- INSTRUCTIONS FOR THE TASK -
Print exactly the lines below between the line holding "dans certaines configurations" and the line holding "conduit à des", inclusive, and nothing more.

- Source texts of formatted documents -
Content starts

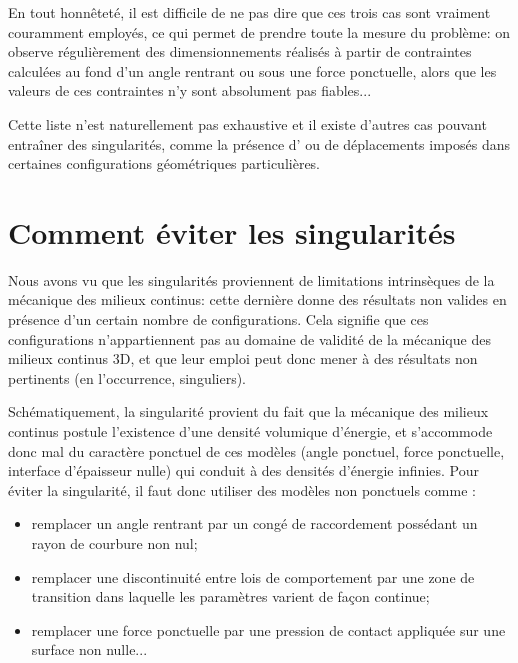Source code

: \medskip
En tout honnêteté, il est difficile de ne pas dire que ces trois cas sont vraiment couramment 
employés, ce qui permet de prendre toute la mesure du problème: on observe régulièrement des
dimensionnements réalisés à partir de contraintes calculées au fond d'un angle rentrant ou sous
une force ponctuelle, alors que les valeurs de ces contraintes n'y sont absolument pas fiables...

Cette liste n'est naturellement pas exhaustive et il existe d'autres cas pouvant entraîner des
singularités, comme la présence d' ou de déplacements imposés 
dans certaines configurations géométriques particulières. 


\medskip
\section{Comment éviter les singularités}

Nous avons vu que les singularités proviennent de limitations intrinsèques de la mécanique des
milieux continus: cette dernière donne des résultats non valides en présence d'un certain
nombre de configurations. Cela signifie que ces configurations n'appartiennent
pas au domaine de validité de la mécanique des milieux continus 3D, et que leur emploi peut
donc mener à des résultats non pertinents (en l'occurrence, singuliers).

\medskip
Schématiquement, la singularité provient du fait que la mécanique des milieux continus postule
l'existence d'une densité volumique d'énergie, et s'accommode donc mal du caractère
\og ponctuel\fg{} de ces modèles (angle ponctuel, force ponctuelle, interface d'épaisseur nulle) qui
conduit à des densités d'énergie infinies. Pour éviter la singularité, il faut donc utiliser des
modèles non ponctuels comme :
\begin{itemize}
   \item remplacer un angle rentrant par un congé de raccordement possédant un rayon de courbure
	non nul;
   \item remplacer une discontinuité entre lois de comportement par une zone de transition dans
	laquelle les paramètres varient de façon continue;
   \item remplacer une force ponctuelle par une pression de contact appliquée sur une surface non
	nulle...
\end{itemize}

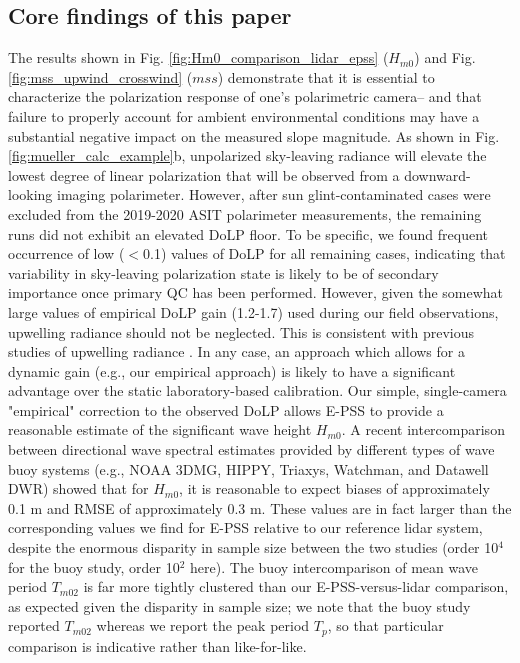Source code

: \documentclass[letterpaper,draftcls,onecolumn]{IEEEtran}
\begin{document}
\subsection{Core findings of this paper}

The results shown in Fig. \ref{fig:Hm0_comparison_lidar_epss} ($H_{m0}$) and Fig. \ref{fig:mss_upwind_crosswind} ($mss$) demonstrate that it is essential to characterize the polarization response of one's polarimetric camera-- and that failure to properly account for ambient environmental conditions may have a substantial negative impact on the measured slope magnitude. As shown in Fig. \ref{fig:mueller_calc_example}b, unpolarized sky-leaving radiance will elevate the lowest degree of linear polarization that will be observed from a downward-looking imaging polarimeter. However, after sun glint-contaminated cases were excluded from the 2019-2020 ASIT polarimeter measurements, the remaining runs did not exhibit an elevated DoLP floor. To be specific, we found frequent occurrence of low ($<$0.1) values of DoLP for all remaining cases, indicating that variability in sky-leaving polarization state is likely to be of secondary importance once primary QC has been performed. However, given the somewhat large values of empirical DoLP gain (1.2-1.7) used during our field observations, upwelling radiance should not be neglected. This is consistent with previous studies of upwelling radiance \cite{You2011,ibrahim_relationship_2012}. In any case, an approach which allows for a dynamic gain (e.g., our empirical approach) is likely to have a significant advantage over the static laboratory-based calibration. Our simple, single-camera "empirical" correction to the observed DoLP allows E-PSS to provide a reasonable estimate of the significant wave height $H_{m0}$. A recent intercomparison \cite{jensen_quantifying_2021} between directional wave spectral estimates provided by different types of wave buoy systems (e.g., NOAA 3DMG, HIPPY, Triaxys, Watchman, and Datawell DWR) showed that for $H_{m0}$, it is reasonable to expect biases of approximately 0.1 m and RMSE of approximately 0.3 m. These values are in fact larger than the corresponding values we find for E-PSS relative to our reference lidar system, despite the enormous disparity in sample size between the two studies (order 10$^4$ for the buoy study, order 10$^2$ here). The buoy intercomparison of mean wave period $T_{m02}$ is far more tightly clustered than our E-PSS-versus-lidar comparison, as expected given the disparity in sample size; we note that the buoy study reported $T_{m02}$ whereas we report the peak period $T_p$, so that particular comparison is indicative rather than like-for-like.
\end{document}
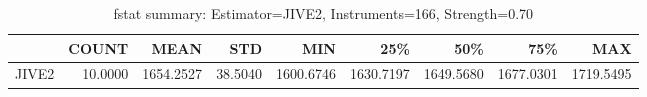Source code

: \begin{table}[ht]
\centering
\caption{fstat summary: Estimator=JIVE2, Instruments=166, Strength=0.70}
\begin{tabular}{lrrrrrrrr}
\toprule
 & COUNT & MEAN & STD & MIN & 25\% & 50\% & 75\% & MAX \\
\midrule
JIVE2 & 10.0000 & 1654.2527 & 38.5040 & 1600.6746 & 1630.7197 & 1649.5680 & 1677.0301 & 1719.5495 \\
\bottomrule
\end{tabular}
\end{table}
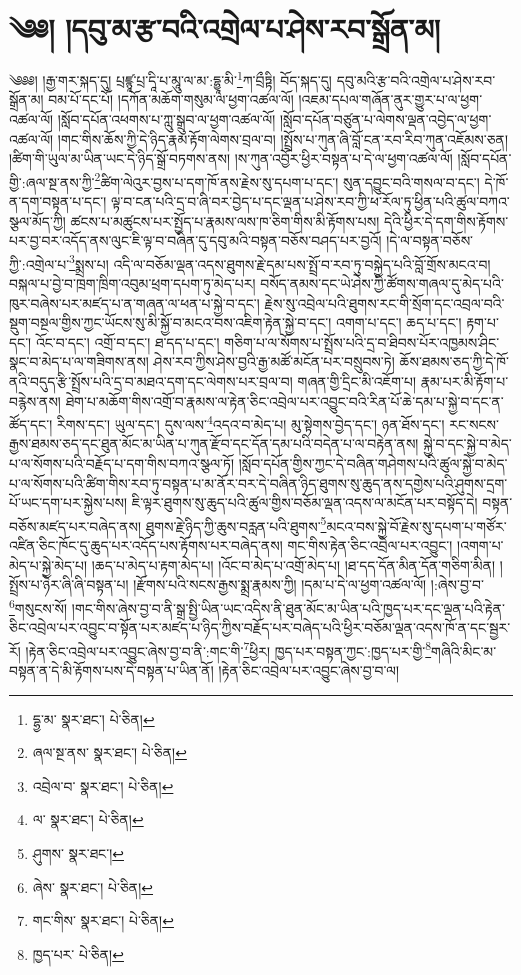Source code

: \setcounter{footnote}{0} 
\chapter{༄༅། །དབུ་མ་རྩ་བའི་འགྲེལ་པ་ཤེས་རབ་སྒྲོན་མ།}༄༅༅། །རྒྱ་གར་སྐད་དུ། པྲཛྙཱ་པྲ་དཱི་པ་མཱུ་ལ་མ་:དྷྱཱ་མི་\footnote{དྷྱ་མ་  སྣར་ཐང་།  པེ་ཅིན། }ཀ་བྲྀཏྟི། བོད་སྐད་དུ། དབུ་མའི་རྩ་བའི་འགྲེལ་པ་ཤེས་རབ་སྒྲོན་མ། བམ་པོ་དང་པོ། །དཀོན་མཆོག་གསུམ་ལ་ཕྱག་འཚལ་ལོ། །འཇམ་དཔལ་གཞོན་ནུར་གྱུར་པ་ལ་ཕྱག་འཚལ་ལོ། །སློབ་དཔོན་འཕགས་པ་ཀླུ་སྒྲུབ་ལ་ཕྱག་འཚལ་ལོ། །སློབ་དཔོན་བཙུན་པ་ལེགས་ལྡན་འབྱེད་ལ་ཕྱག་འཚལ་ལོ། །གང་གིས་ཆོས་ཀྱི་དེ་ཉིད་རྣམ་རྟོག་ལེགས་བྲལ་བ། །སྤྲོས་པ་ཀུན་ཞི་བློ་ངན་རབ་རིབ་ཀུན་འཇོམས་ཅན། །ཚིག་གི་ཡུལ་མ་ཡིན་ཡང་དེ་ཉིད་སྒྲོ་བཏགས་ནས། །ས་ཀུན་འབྱོར་ཕྱིར་བསྟན་པ་དེ་ལ་ཕྱག་འཚལ་ལོ། །སློབ་དཔོན་གྱི་:ཞལ་སྔ་ནས་ཀྱི་\footnote{ཞལ་སྔ་ནས་  སྣར་ཐང་།  པེ་ཅིན། }ཚིག་ལེའུར་བྱས་པ་དག་ཁོ་ནས་རྗེས་སུ་དཔག་པ་དང་། སུན་དབྱུང་བའི་གསལ་བ་དང་། དེ་ཁོ་ན་དག་བསྟན་པ་དང་། ལྟ་བ་ངན་པའི་དྲ་བ་ཞི་བར་བྱེད་པ་དང་ལྡན་པ་ཤེས་རབ་ཀྱི་ཕ་རོལ་ཏུ་ཕྱིན་པའི་ཚུལ་བཀའ་སྩལ་མོད་ཀྱི། ཚངས་པ་མཚུངས་པར་སྤྱོད་པ་རྣམས་ལས་ཁ་ཅིག་གིས་མི་རྟོགས་པས། དེའི་ཕྱིར་དེ་དག་གིས་རྟོགས་པར་བྱ་བར་འདོད་ནས་ལུང་ཇི་ལྟ་བ་བཞིན་དུ་དབུ་མའི་བསྟན་བཅོས་བཤད་པར་བྱའོ། །དེ་ལ་བསྟན་བཅོས་ཀྱི་:འགྲེལ་པ་\footnote{འབྲེལ་བ་  སྣར་ཐང་།  པེ་ཅིན། }སྨྲས་པ། འདི་ལ་བཅོམ་ལྡན་འདས་ཐུགས་རྗེ་དམ་པས་སྤྲོ་བ་རབ་ཏུ་བསྐྱེད་པའི་བློ་གྲོས་མངའ་བ། བསྐལ་པ་བྱེ་བ་ཁྲག་ཁྲིག་འབུམ་ཕྲག་དཔག་ཏུ་མེད་པར། བསོད་ནམས་དང་ཡེ་ཤེས་ཀྱི་ཚོགས་གཞལ་དུ་མེད་པའི་ཁུར་བཞེས་པར་མཛད་པ་ན་གཞན་ལ་ཕན་པ་སྐྱེ་བ་དང་། རྗེས་སུ་འབྲེལ་པའི་ཐུགས་རང་གི་སྲོག་དང་འབྲལ་བའི་སྡུག་བསྔལ་གྱིས་ཀྱང་ཡོངས་སུ་མི་སྐྱོ་བ་མངའ་བས་འཇིག་རྟེན་སྐྱེ་བ་དང་། འགག་པ་དང་། ཆད་པ་དང་། རྟག་པ་དང་། འོང་བ་དང་། འགྲོ་བ་དང་། ཐ་དད་པ་དང་། གཅིག་པ་ལ་སོགས་པ་སྤྲོས་པའི་དྲ་བ་ཐིབས་པོར་འཁྱམས་ཤིང་སྣང་བ་མེད་པ་ལ་གཟིགས་ནས། ཤེས་རབ་ཀྱིས་ཤེས་བྱའི་རྒྱ་མཚོ་མངོན་པར་བསྲུབས་ཏེ། ཆོས་ཐམས་ཅད་ཀྱི་དེ་ཁོ་ནའི་བདུད་རྩི་སྤྲོས་པའི་དྲ་བ་མཐའ་དག་དང་ལེགས་པར་བྲལ་བ། གཞན་གྱི་དྲིང་མི་འཇོག་པ། རྣམ་པར་མི་རྟོག་པ་བརྙེས་ནས། ཐེག་པ་མཆོག་གིས་འགྲོ་བ་རྣམས་ལ་རྟེན་ཅིང་འབྲེལ་པར་འབྱུང་བའི་རིན་པོ་ཆེ་དམ་པ་སྐྱེ་བ་དང་ན་ཚོད་དང་། རིགས་དང་། ཡུལ་དང་། དུས་ལས་\footnote{ལ་  སྣར་ཐང་།  པེ་ཅིན། }འདའ་བ་མེད་པ། མུ་སྟེགས་བྱེད་དང་། ཉན་ཐོས་དང་། རང་སངས་རྒྱས་ཐམས་ཅད་དང་ཐུན་མོང་མ་ཡིན་པ་ཀུན་རྫོབ་དང་དོན་དམ་པའི་བདེན་པ་ལ་བརྟེན་ནས། སྐྱེ་བ་དང་སྐྱེ་བ་མེད་པ་ལ་སོགས་པའི་བརྗོད་པ་དག་གིས་བཀའ་སྩལ་ཏོ། །སློབ་དཔོན་གྱིས་ཀྱང་དེ་བཞིན་གཤེགས་པའི་ཚུལ་སྐྱེ་བ་མེད་པ་ལ་སོགས་པའི་ཚིག་གིས་རབ་ཏུ་བསྟན་པ་མ་ནོར་བར་དེ་བཞིན་ཉིད་ཐུགས་སུ་ཆུད་ནས་དགྱེས་པའི་ཤུགས་དྲག་པོ་ཡང་དག་པར་སྐྱེས་པས། ཇི་ལྟར་ཐུགས་སུ་ཆུད་པའི་ཚུལ་གྱིས་བཅོམ་ལྡན་འདས་ལ་མངོན་པར་བསྟོད་དེ། བསྟན་བཅོས་མཛད་པར་བཞེད་ནས། ཐུགས་རྗེ་ཉིད་ཀྱི་ཆུས་བརླན་པའི་ཐུགས་\footnote{ཤུགས་  སྣར་ཐང་། }མངའ་བས་སྐྱེ་བོ་རྗེས་སུ་དཔག་པ་གཙོར་འཛིན་ཅིང་ཁོང་དུ་ཆུད་པར་འདོད་པས་རྟོགས་པར་བཞེད་ནས། གང་གིས་རྟེན་ཅིང་འབྲེལ་པར་འབྱུང་། །འགག་པ་མེད་པ་སྐྱེ་མེད་པ། །ཆད་པ་མེད་པ་རྟག་མེད་པ། །འོང་བ་མེད་པ་འགྲོ་མེད་པ། །ཐ་དད་དོན་མིན་དོན་གཅིག་མིན། །སྤྲོས་པ་ཉེར་ཞི་ཞི་བསྟན་པ། །རྫོགས་པའི་སངས་རྒྱས་སྨྲ་རྣམས་ཀྱི། །དམ་པ་དེ་ལ་ཕྱག་འཚལ་ལོ། །:ཞེས་བྱ་བ་\footnote{ཞེས་  སྣར་ཐང་།  པེ་ཅིན། }གསུངས་སོ། །གང་གིས་ཞེས་བྱ་བ་ནི་སྒྲ་སྤྱི་ཡིན་ཡང་འདིས་ནི་ཐུན་མོང་མ་ཡིན་པའི་ཁྱད་པར་དང་ལྡན་པའི་རྟེན་ཅིང་འབྲེལ་པར་འབྱུང་བ་སྟོན་པར་མཛད་པ་ཉིད་ཀྱིས་བརྗོད་པར་བཞེད་པའི་ཕྱིར་བཅོམ་ལྡན་འདས་ཁོ་ན་དང་སྦྱར་རོ། །རྟེན་ཅིང་འབྲེལ་པར་འབྱུང་ཞེས་བྱ་བ་ནི་:གང་གི་\footnote{གང་གིས་  སྣར་ཐང་།  པེ་ཅིན། }ཕྱིར། ཁྱད་པར་བསྟན་ཀྱང་:ཁྱད་པར་གྱི་\footnote{ཁྱད་པར་  པེ་ཅིན། }གཞིའི་མིང་མ་བསྟན་ན་དེ་མི་རྟོགས་པས་དེ་བསྟན་པ་ཡིན་ནོ། །རྟེན་ཅིང་འབྲེལ་པར་འབྱུང་ཞེས་བྱ་བ་ལ།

Content ends

- TASK SOLUTION -
dans certaines configurations géométriques particulières. 


\medskip
\section{Comment éviter les singularités}

Nous avons vu que les singularités proviennent de limitations intrinsèques de la mécanique des
milieux continus: cette dernière donne des résultats non valides en présence d'un certain
nombre de configurations. Cela signifie que ces configurations n'appartiennent
pas au domaine de validité de la mécanique des milieux continus 3D, et que leur emploi peut
donc mener à des résultats non pertinents (en l'occurrence, singuliers).

\medskip
Schématiquement, la singularité provient du fait que la mécanique des milieux continus postule
l'existence d'une densité volumique d'énergie, et s'accommode donc mal du caractère
\og ponctuel\fg{} de ces modèles (angle ponctuel, force ponctuelle, interface d'épaisseur nulle) qui
conduit à des densités d'énergie infinies. Pour éviter la singularité, il faut donc utiliser des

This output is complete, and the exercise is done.